Progetti di formazione che avrebbero dovuto essere pubblicizzati in maniera adeguata, ma così, secondo l’accusa, non era stato. In tutto 13 progetti banditi senza che vi fosse “evidenza pubblica”, con l’agevolazione di alcune cooperative che se li aggiudicarono incassando le somme messe a disposizione dalla Regione.

Cadono adesso le ipotesi di abuso d’ufficio e peculato nei confronti di Patrizia Monterosso e Alessandra Russo perché i fatti non vengono considerati sussistenti. Lo scrive il Giornale di Sicilia di oggi.

I fatti, risalenti al periodo compreso tra ottobre 2007 e novembre 2008, avevano portato ad un’inchiesta ora archiviata dal Gip di Palermo Piergiorgio Morosini che ha accolto le tesi dell’avvocato Roberto Mangano e di Vincenzo Giacona.

All’epoca dei fatti, Patrizia Monterosso e Alessandra Russo erano rispettivamente segretario generale della Regione e dirigente del dipartimento della Formazione. Oggi, Monterosso è direttore della Fondazione Federico II, mentre Russo è capo di gabinetto del vicepresidente della Regione, Gaetano Armao.

L’archiviazione del caso era stata chiesta, per due volte, dal pm Ennio Petrigni, ma nel settembre 2015, l’allora Gip Marina Petruzzella l’aveva respinta, ordinando l’imputazione coatta e chiedendo accertamenti pure sugli ex assessori regionali dell’epoca, Francesco Scoma e Santi Formica. Il nuovo giudice che ha seguito il caso, Morosini, ha voluto approfondire la situazione e alla fine ha archiviato.

Secondo l’accusa, non avendo posto in essere gare ad evidenza pubblica, la Regione avrebbe consentito a 13 Enti di guadagnare “svariati milioni di euro”, mentre le due indagate si sarebbero appropriate dei fondi regionali, assegnandoli alle cooperative che avevano redatto i progetti.

Come spiega ancora il Giornale di Sicilia, il Gip Morosini ha concordato col pm Petrigni (dal 2017 procuratore aggiunto) e con l’avvocato Mangano riguardo alla mancata adozione delle procedure ad evidenza pubblica: sono sì obbligatorie per la normativa nazionale, ma il mancato rispetto non integra gli estremi dell’abuso d’ufficio. Semmai ci sarebbe una illegittimità, contro la quale si possono attivare i rimedi amministrativi dell’autotutela o del ricorso giurisdizionale.

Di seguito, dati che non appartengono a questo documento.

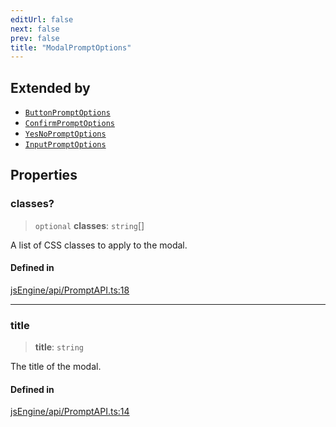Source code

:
 ```yaml
---
editUrl: false
next: false
prev: false
title: "ModalPromptOptions"
---
```


## Extended by

- [`ButtonPromptOptions`](/obsidian-js-engine-plugin-docs/api/interfaces/buttonpromptoptions/)
- [`ConfirmPromptOptions`](/obsidian-js-engine-plugin-docs/api/interfaces/confirmpromptoptions/)
- [`YesNoPromptOptions`](/obsidian-js-engine-plugin-docs/api/interfaces/yesnopromptoptions/)
- [`InputPromptOptions`](/obsidian-js-engine-plugin-docs/api/interfaces/inputpromptoptions/)

## Properties

### classes?

> `optional` **classes**: `string`[]

A list of CSS classes to apply to the modal.

#### Defined in

[jsEngine/api/PromptAPI.ts:18](https://github.com/mProjectsCode/obsidian-js-engine-plugin/blob/10197bef1eb83a7d7334445d888ca7cb0cfc5bff/jsEngine/api/PromptAPI.ts#L18)

***

### title

> **title**: `string`

The title of the modal.

#### Defined in

[jsEngine/api/PromptAPI.ts:14](https://github.com/mProjectsCode/obsidian-js-engine-plugin/blob/10197bef1eb83a7d7334445d888ca7cb0cfc5bff/jsEngine/api/PromptAPI.ts#L14)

In più, da parte della Monterosso e della Russo non ci sarebbe stato alcun dolo, ovvero la consapevolezza e la volontà di commettere un reato. Non sono emersi poi “particolari elementi di congiunzione sospetta – scrive ancora il giudice Morosini – tra i funzionari della Regione e i titolari delle cooperative che hanno presentato i progetti”.